Five things We Need To Get Going
-
A bit of Linux knowledge (Linux users may skip this)
“Why Linux when I use $GARBAGE_OS for my analyses?”, you might ask. Well, I will not judge you for liking garbage. Hell, I’ve lived off of garbage for a long time. But docker basically runs on Linux. You might have heard about Docker for Windows, but that runs on the Linux subsystem for Windows (WSL), not Windows itself. So here’s everything you need to know about Linux to use docker. Linux runs basically on the command line, and with docker, it’s best to get used to that. While Docker desktop exists, I consider it enshittified UI trash; personally, I find dealing with the command line clearer and, frankly, easier. The command line lives in the terminal, in Windows that’s the cmd or powershell thing. You start it and type in commands. The commands you need to know with docker are quite simple actually. There’s
cd, short for change directory. It takes a path after it as an argument, which is the destination where you want to go and sets your working directory of the command line to that folder.
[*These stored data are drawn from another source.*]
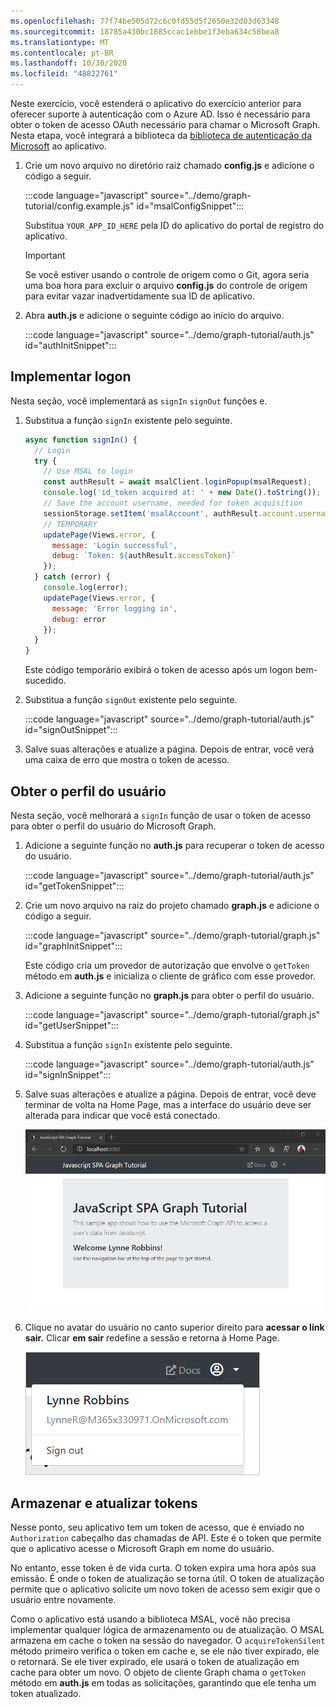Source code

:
 ```yaml
---
ms.openlocfilehash: 77f74be505d72c6c0fd55d5f2650e32d03d63348
ms.sourcegitcommit: 18785a430bc1885ccac1ebbe1f3eba634c58bea8
ms.translationtype: MT
ms.contentlocale: pt-BR
ms.lasthandoff: 10/30/2020
ms.locfileid: "48822761"
---
```

<!-- markdownlint-disable MD002 MD041 -->

Neste exercício, você estenderá o aplicativo do exercício anterior para oferecer suporte à autenticação com o Azure AD. Isso é necessário para obter o token de acesso OAuth necessário para chamar o Microsoft Graph. Nesta etapa, você integrará a biblioteca da [biblioteca de autenticação da Microsoft](https://github.com/AzureAD/microsoft-authentication-library-for-js) ao aplicativo.

1. Crie um novo arquivo no diretório raiz chamado **config.js** e adicione o código a seguir.

    :::code language="javascript" source="../demo/graph-tutorial/config.example.js" id="msalConfigSnippet":::

    Substitua `YOUR_APP_ID_HERE` pela ID do aplicativo do portal de registro do aplicativo.

    > [!IMPORTANT]
    > Se você estiver usando o controle de origem como o Git, agora seria uma boa hora para excluir o arquivo **config.js** do controle de origem para evitar vazar inadvertidamente sua ID de aplicativo.

1. Abra **auth.js** e adicione o seguinte código ao início do arquivo.

    :::code language="javascript" source="../demo/graph-tutorial/auth.js" id="authInitSnippet":::

## <a name="implement-sign-in"></a>Implementar logon

Nesta seção, você implementará as `signIn` `signOut` funções e.

1. Substitua a função `signIn` existente pelo seguinte.

    ```javascript
    async function signIn() {
      // Login
      try {
        // Use MSAL to login
        const authResult = await msalClient.loginPopup(msalRequest);
        console.log('id_token acquired at: ' + new Date().toString());
        // Save the account username, needed for token acquisition
        sessionStorage.setItem('msalAccount', authResult.account.username);
        // TEMPORARY
        updatePage(Views.error, {
          message: 'Login successful',
          debug: `Token: ${authResult.accessToken}`
        });
      } catch (error) {
        console.log(error);
        updatePage(Views.error, {
          message: 'Error logging in',
          debug: error
        });
      }
    }
    ```

    Este código temporário exibirá o token de acesso após um logon bem-sucedido.

1. Substitua a função `signOut` existente pelo seguinte.

    :::code language="javascript" source="../demo/graph-tutorial/auth.js" id="signOutSnippet":::

1. Salve suas alterações e atualize a página. Depois de entrar, você verá uma caixa de erro que mostra o token de acesso.

## <a name="get-the-users-profile"></a>Obter o perfil do usuário

Nesta seção, você melhorará a `signIn` função de usar o token de acesso para obter o perfil do usuário do Microsoft Graph.

1. Adicione a seguinte função no **auth.js** para recuperar o token de acesso do usuário.

    :::code language="javascript" source="../demo/graph-tutorial/auth.js" id="getTokenSnippet":::

1. Crie um novo arquivo na raiz do projeto chamado **graph.js** e adicione o código a seguir.

    :::code language="javascript" source="../demo/graph-tutorial/graph.js" id="graphInitSnippet":::

    Este código cria um provedor de autorização que envolve o `getToken` método em **auth.js** e inicializa o cliente de gráfico com esse provedor.

1. Adicione a seguinte função no **graph.js** para obter o perfil do usuário.

    :::code language="javascript" source="../demo/graph-tutorial/graph.js" id="getUserSnippet":::

1. Substitua a função `signIn` existente pelo seguinte.

    :::code language="javascript" source="../demo/graph-tutorial/auth.js" id="signInSnippet":::

1. Salve suas alterações e atualize a página. Depois de entrar, você deve terminar de volta na Home Page, mas a interface do usuário deve ser alterada para indicar que você está conectado.

    ![Uma captura de tela da Home Page após entrar](./images/user-signed-in.png)

1. Clique no avatar do usuário no canto superior direito para **acessar o link sair.** Clicar **em sair** redefine a sessão e retorna à Home Page.

    ![Uma captura de tela do menu suspenso com o link sair](./images/sign-out-button.png)

## <a name="storing-and-refreshing-tokens"></a>Armazenar e atualizar tokens

Nesse ponto, seu aplicativo tem um token de acesso, que é enviado no `Authorization` cabeçalho das chamadas de API. Este é o token que permite que o aplicativo acesse o Microsoft Graph em nome do usuário.

No entanto, esse token é de vida curta. O token expira uma hora após sua emissão. É onde o token de atualização se torna útil. O token de atualização permite que o aplicativo solicite um novo token de acesso sem exigir que o usuário entre novamente.

Como o aplicativo está usando a biblioteca MSAL, você não precisa implementar qualquer lógica de armazenamento ou de atualização. O MSAL armazena em cache o token na sessão do navegador. O `acquireTokenSilent` método primeiro verifica o token em cache e, se ele não tiver expirado, ele o retornará. Se ele tiver expirado, ele usará o token de atualização em cache para obter um novo. O objeto de cliente Graph chama o `getToken` método em **auth.js** em todas as solicitações, garantindo que ele tenha um token atualizado.
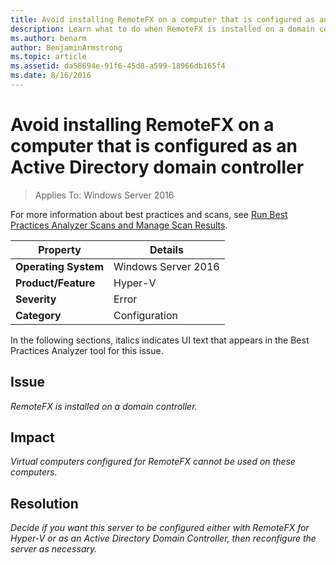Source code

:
 ```yaml
---
title: Avoid installing RemoteFX on a computer that is configured as an Active Directory domain controller
description: Learn what to do when RemoteFX is installed on a domain controller.
ms.author: benarm
author: BenjaminArmstrong
ms.topic: article
ms.assetid: da58694e-91f6-45d8-a599-18966db165f4
ms.date: 8/16/2016
---
```

# Avoid installing RemoteFX on a computer that is configured as an Active Directory domain controller

>Applies To: Windows Server 2016

For more information about best practices and scans, see [Run Best Practices Analyzer Scans and Manage Scan Results](/previous-versions/windows/it-pro/windows-server-2012-R2-and-2012/hh831400(v=ws.11)).

|Property|Details|
|-|-|
|**Operating System**|Windows Server 2016|
|**Product/Feature**|Hyper-V|
|**Severity**|Error|
|**Category**|Configuration|

In the following sections, italics indicates UI text that appears in the Best Practices Analyzer tool for this issue.

## **Issue**
*RemoteFX is installed on a domain controller.*

## **Impact**
*Virtual computers configured for RemoteFX cannot be used on these computers.*

## **Resolution**
*Decide if you want this server to be configured either with RemoteFX for Hyper-V or as an Active Directory Domain Controller, then reconfigure the server as necessary.*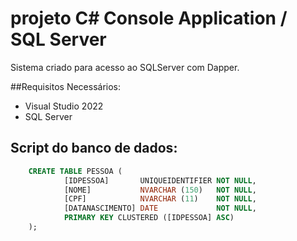 # projeto C# Console Application / SQL Server

Sistema criado para acesso ao SQLServer com Dapper.

##Requisitos Necessários:

* Visual Studio 2022
* SQL Server



## Script do banco de dados:

```sql
	CREATE TABLE PESSOA (
    		[IDPESSOA]       UNIQUEIDENTIFIER NOT NULL,
    		[NOME]           NVARCHAR (150)   NOT NULL,
    		[CPF]            NVARCHAR (11)    NOT NULL,
    		[DATANASCIMENTO] DATE             NOT NULL,
    		PRIMARY KEY CLUSTERED ([IDPESSOA] ASC)
	);
```


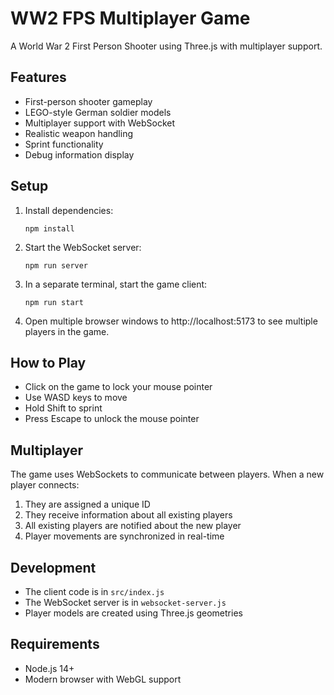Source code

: # WW2 FPS Multiplayer Game

A World War 2 First Person Shooter using Three.js with multiplayer support.

## Features

- First-person shooter gameplay
- LEGO-style German soldier models
- Multiplayer support with WebSocket
- Realistic weapon handling
- Sprint functionality
- Debug information display

## Setup

1. Install dependencies:
   ```
   npm install
   ```

2. Start the WebSocket server:
   ```
   npm run server
   ```

3. In a separate terminal, start the game client:
   ```
   npm run start
   ```

4. Open multiple browser windows to http://localhost:5173 to see multiple players in the game.

## How to Play

- Click on the game to lock your mouse pointer
- Use WASD keys to move
- Hold Shift to sprint
- Press Escape to unlock the mouse pointer

## Multiplayer

The game uses WebSockets to communicate between players. When a new player connects:

1. They are assigned a unique ID
2. They receive information about all existing players
3. All existing players are notified about the new player
4. Player movements are synchronized in real-time

## Development

- The client code is in `src/index.js`
- The WebSocket server is in `websocket-server.js`
- Player models are created using Three.js geometries

## Requirements

- Node.js 14+
- Modern browser with WebGL support
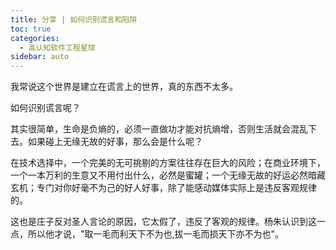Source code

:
 ```yaml
---
title: 分享 | 如何识别谎言和陷阱
toc: true
categories: 
  - 高认知软件工程星球
sidebar: auto
---
```


我常说这个世界是建立在谎言上的世界，真的东西不太多。

如何识别谎言呢？

其实很简单，生命是负熵的，必须一直做功才能对抗熵增，否则生活就会混乱下去。如果碰上无缘无故的好事，那么会是什么呢？

在技术选择中，一个完美的无可挑剔的方案往往存在巨大的风险；在商业环境下，一个一本万利的生意又不用付出什么，必然是蜜罐；一个无缘无故的好运必然暗藏玄机；专门对你好毫不为己的好人好事，除了能感动媒体实际上是违反客观规律的。

这也是庄子反对圣人言论的原因，它太假了，违反了客观的规律。杨朱认识到这一点，所以他才说，"取一毛而利天下不为也,拔一毛而损天下亦不为也"。
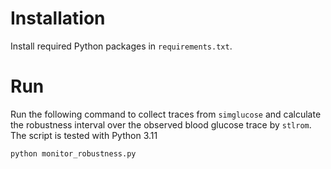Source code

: # Installation

Install required Python packages in `requirements.txt`.


# Run

Run the following command to collect traces from `simglucose` and calculate the robustness interval over the observed blood glucose trace by `stlrom`.
The script is tested with Python 3.11

```bash
python monitor_robustness.py
```
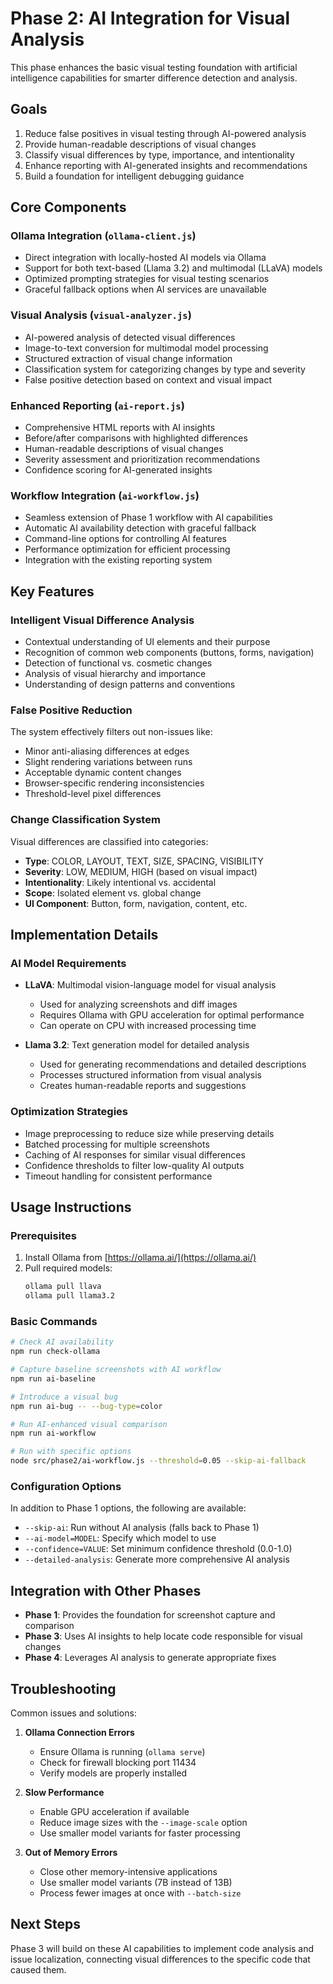 # Phase 2: AI Integration for Visual Analysis

This phase enhances the basic visual testing foundation with artificial intelligence capabilities for smarter difference detection and analysis.

## Goals

1. Reduce false positives in visual testing through AI-powered analysis
2. Provide human-readable descriptions of visual changes
3. Classify visual differences by type, importance, and intentionality
4. Enhance reporting with AI-generated insights and recommendations
5. Build a foundation for intelligent debugging guidance

## Core Components

### Ollama Integration (`ollama-client.js`)

- Direct integration with locally-hosted AI models via Ollama
- Support for both text-based (Llama 3.2) and multimodal (LLaVA) models
- Optimized prompting strategies for visual testing scenarios
- Graceful fallback options when AI services are unavailable
### Visual Analysis (`visual-analyzer.js`)

- AI-powered analysis of detected visual differences
- Image-to-text conversion for multimodal model processing
- Structured extraction of visual change information
- Classification system for categorizing changes by type and severity
- False positive detection based on context and visual impact

### Enhanced Reporting (`ai-report.js`)

- Comprehensive HTML reports with AI insights
- Before/after comparisons with highlighted differences
- Human-readable descriptions of visual changes
- Severity assessment and prioritization recommendations
- Confidence scoring for AI-generated insights

### Workflow Integration (`ai-workflow.js`)

- Seamless extension of Phase 1 workflow with AI capabilities
- Automatic AI availability detection with graceful fallback
- Command-line options for controlling AI features
- Performance optimization for efficient processing
- Integration with the existing reporting system
## Key Features

### Intelligent Visual Difference Analysis

- Contextual understanding of UI elements and their purpose
- Recognition of common web components (buttons, forms, navigation)
- Detection of functional vs. cosmetic changes
- Analysis of visual hierarchy and importance
- Understanding of design patterns and conventions

### False Positive Reduction

The system effectively filters out non-issues like:
- Minor anti-aliasing differences at edges
- Slight rendering variations between runs
- Acceptable dynamic content changes
- Browser-specific rendering inconsistencies
- Threshold-level pixel differences

### Change Classification System

Visual differences are classified into categories:
- **Type**: COLOR, LAYOUT, TEXT, SIZE, SPACING, VISIBILITY
- **Severity**: LOW, MEDIUM, HIGH (based on visual impact)
- **Intentionality**: Likely intentional vs. accidental
- **Scope**: Isolated element vs. global change
- **UI Component**: Button, form, navigation, content, etc.
## Implementation Details

### AI Model Requirements

- **LLaVA**: Multimodal vision-language model for visual analysis
  - Used for analyzing screenshots and diff images
  - Requires Ollama with GPU acceleration for optimal performance
  - Can operate on CPU with increased processing time

- **Llama 3.2**: Text generation model for detailed analysis
  - Used for generating recommendations and detailed descriptions
  - Processes structured information from visual analysis
  - Creates human-readable reports and suggestions

### Optimization Strategies

- Image preprocessing to reduce size while preserving details
- Batched processing for multiple screenshots
- Caching of AI responses for similar visual differences
- Confidence thresholds to filter low-quality AI outputs
- Timeout handling for consistent performance

## Usage Instructions

### Prerequisites

1. Install Ollama from [https://ollama.ai/](https://ollama.ai/)
2. Pull required models:
   ```bash
   ollama pull llava
   ollama pull llama3.2
   ```
### Basic Commands

```bash
# Check AI availability
npm run check-ollama

# Capture baseline screenshots with AI workflow
npm run ai-baseline

# Introduce a visual bug
npm run ai-bug -- --bug-type=color

# Run AI-enhanced visual comparison
npm run ai-workflow

# Run with specific options
node src/phase2/ai-workflow.js --threshold=0.05 --skip-ai-fallback
```

### Configuration Options

In addition to Phase 1 options, the following are available:
- `--skip-ai`: Run without AI analysis (falls back to Phase 1)
- `--ai-model=MODEL`: Specify which model to use
- `--confidence=VALUE`: Set minimum confidence threshold (0.0-1.0)
- `--detailed-analysis`: Generate more comprehensive AI analysis

## Integration with Other Phases

- **Phase 1**: Provides the foundation for screenshot capture and comparison
- **Phase 3**: Uses AI insights to help locate code responsible for visual changes
- **Phase 4**: Leverages AI analysis to generate appropriate fixes

## Troubleshooting

Common issues and solutions:

1. **Ollama Connection Errors**
   - Ensure Ollama is running (`ollama serve`)
   - Check for firewall blocking port 11434
   - Verify models are properly installed

2. **Slow Performance**
   - Enable GPU acceleration if available
   - Reduce image sizes with the `--image-scale` option
   - Use smaller model variants for faster processing

3. **Out of Memory Errors**
   - Close other memory-intensive applications
   - Use smaller model variants (7B instead of 13B)
   - Process fewer images at once with `--batch-size`

## Next Steps

Phase 3 will build on these AI capabilities to implement code analysis and issue localization, connecting visual differences to the specific code that caused them.
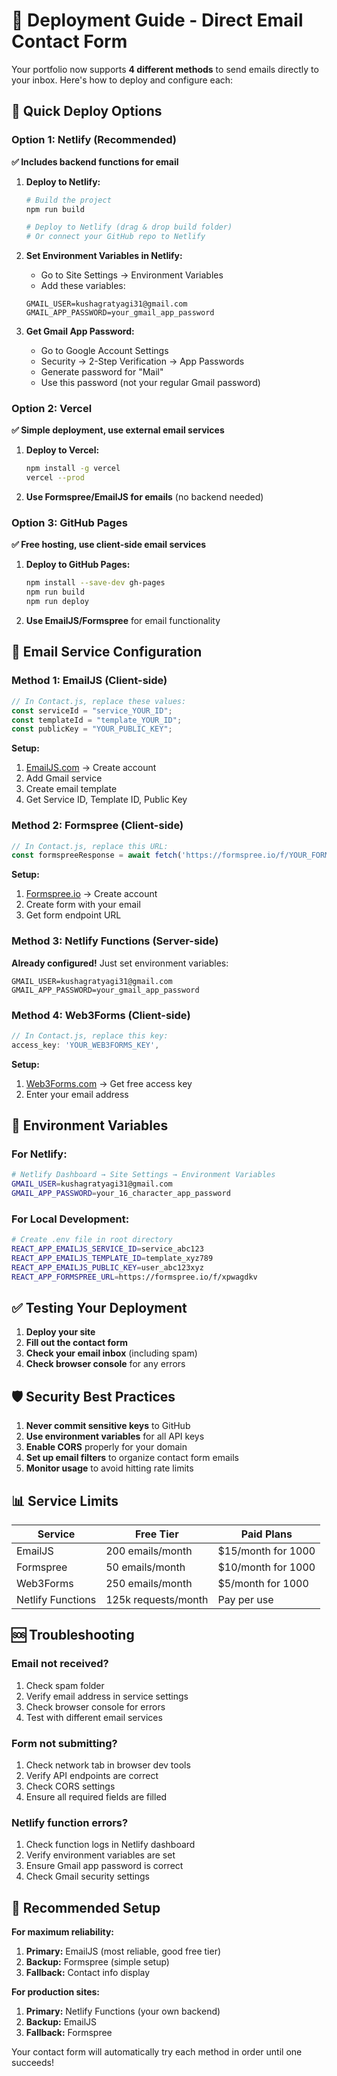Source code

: # 🚀 Deployment Guide - Direct Email Contact Form

Your portfolio now supports **4 different methods** to send emails directly to your inbox. Here's how to deploy and configure each:

## 🌟 Quick Deploy Options

### Option 1: Netlify (Recommended)
**✅ Includes backend functions for email**

1. **Deploy to Netlify:**
   ```bash
   # Build the project
   npm run build
   
   # Deploy to Netlify (drag & drop build folder)
   # Or connect your GitHub repo to Netlify
   ```

2. **Set Environment Variables in Netlify:**
   - Go to Site Settings → Environment Variables
   - Add these variables:
   ```
   GMAIL_USER=kushagratyagi31@gmail.com
   GMAIL_APP_PASSWORD=your_gmail_app_password
   ```

3. **Get Gmail App Password:**
   - Go to Google Account Settings
   - Security → 2-Step Verification → App Passwords
   - Generate password for "Mail"
   - Use this password (not your regular Gmail password)

### Option 2: Vercel
**✅ Simple deployment, use external email services**

1. **Deploy to Vercel:**
   ```bash
   npm install -g vercel
   vercel --prod
   ```

2. **Use Formspree/EmailJS for emails** (no backend needed)

### Option 3: GitHub Pages
**✅ Free hosting, use client-side email services**

1. **Deploy to GitHub Pages:**
   ```bash
   npm install --save-dev gh-pages
   npm run build
   npm run deploy
   ```

2. **Use EmailJS/Formspree** for email functionality

## 📧 Email Service Configuration

### Method 1: EmailJS (Client-side)
```javascript
// In Contact.js, replace these values:
const serviceId = "service_YOUR_ID";
const templateId = "template_YOUR_ID";
const publicKey = "YOUR_PUBLIC_KEY";
```

**Setup:**
1. [EmailJS.com](https://emailjs.com) → Create account
2. Add Gmail service
3. Create email template
4. Get Service ID, Template ID, Public Key

### Method 2: Formspree (Client-side)
```javascript
// In Contact.js, replace this URL:
const formspreeResponse = await fetch('https://formspree.io/f/YOUR_FORM_ID', {
```

**Setup:**
1. [Formspree.io](https://formspree.io) → Create account
2. Create form with your email
3. Get form endpoint URL

### Method 3: Netlify Functions (Server-side)
**Already configured!** Just set environment variables:
```
GMAIL_USER=kushagratyagi31@gmail.com
GMAIL_APP_PASSWORD=your_gmail_app_password
```

### Method 4: Web3Forms (Client-side)
```javascript
// In Contact.js, replace this key:
access_key: 'YOUR_WEB3FORMS_KEY',
```

**Setup:**
1. [Web3Forms.com](https://web3forms.com) → Get free access key
2. Enter your email address

## 🔧 Environment Variables

### For Netlify:
```bash
# Netlify Dashboard → Site Settings → Environment Variables
GMAIL_USER=kushagratyagi31@gmail.com
GMAIL_APP_PASSWORD=your_16_character_app_password
```

### For Local Development:
```bash
# Create .env file in root directory
REACT_APP_EMAILJS_SERVICE_ID=service_abc123
REACT_APP_EMAILJS_TEMPLATE_ID=template_xyz789
REACT_APP_EMAILJS_PUBLIC_KEY=user_abc123xyz
REACT_APP_FORMSPREE_URL=https://formspree.io/f/xpwagdkv
```

## ✅ Testing Your Deployment

1. **Deploy your site**
2. **Fill out the contact form**
3. **Check your email inbox** (including spam)
4. **Check browser console** for any errors

## 🛡️ Security Best Practices

1. **Never commit sensitive keys** to GitHub
2. **Use environment variables** for all API keys
3. **Enable CORS** properly for your domain
4. **Set up email filters** to organize contact form emails
5. **Monitor usage** to avoid hitting rate limits

## 📊 Service Limits

| Service | Free Tier | Paid Plans |
|---------|-----------|------------|
| EmailJS | 200 emails/month | $15/month for 1000 |
| Formspree | 50 emails/month | $10/month for 1000 |
| Web3Forms | 250 emails/month | $5/month for 1000 |
| Netlify Functions | 125k requests/month | Pay per use |

## 🆘 Troubleshooting

### Email not received?
1. Check spam folder
2. Verify email address in service settings
3. Check browser console for errors
4. Test with different email services

### Form not submitting?
1. Check network tab in browser dev tools
2. Verify API endpoints are correct
3. Check CORS settings
4. Ensure all required fields are filled

### Netlify function errors?
1. Check function logs in Netlify dashboard
2. Verify environment variables are set
3. Ensure Gmail app password is correct
4. Check Gmail security settings

## 🎯 Recommended Setup

**For maximum reliability:**

1. **Primary:** EmailJS (most reliable, good free tier)
2. **Backup:** Formspree (simple setup)
3. **Fallback:** Contact info display

**For production sites:**
1. **Primary:** Netlify Functions (your own backend)
2. **Backup:** EmailJS
3. **Fallback:** Formspree

Your contact form will automatically try each method in order until one succeeds!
You can input any valid folder path into cd, it will take you there.#this changes the working directory of the command line to the mbess-project folder cd home/documents/r-projects/mbess-projectAnother interesting command is cp. This literally means copy paste and takes two file paths as an argument: The origin and destination paths. Note that if the filename in the destination already exists, it is overwritten without asking. If there is no source file by that name, it is created without asking (i.e. an empty file spawns at the destination).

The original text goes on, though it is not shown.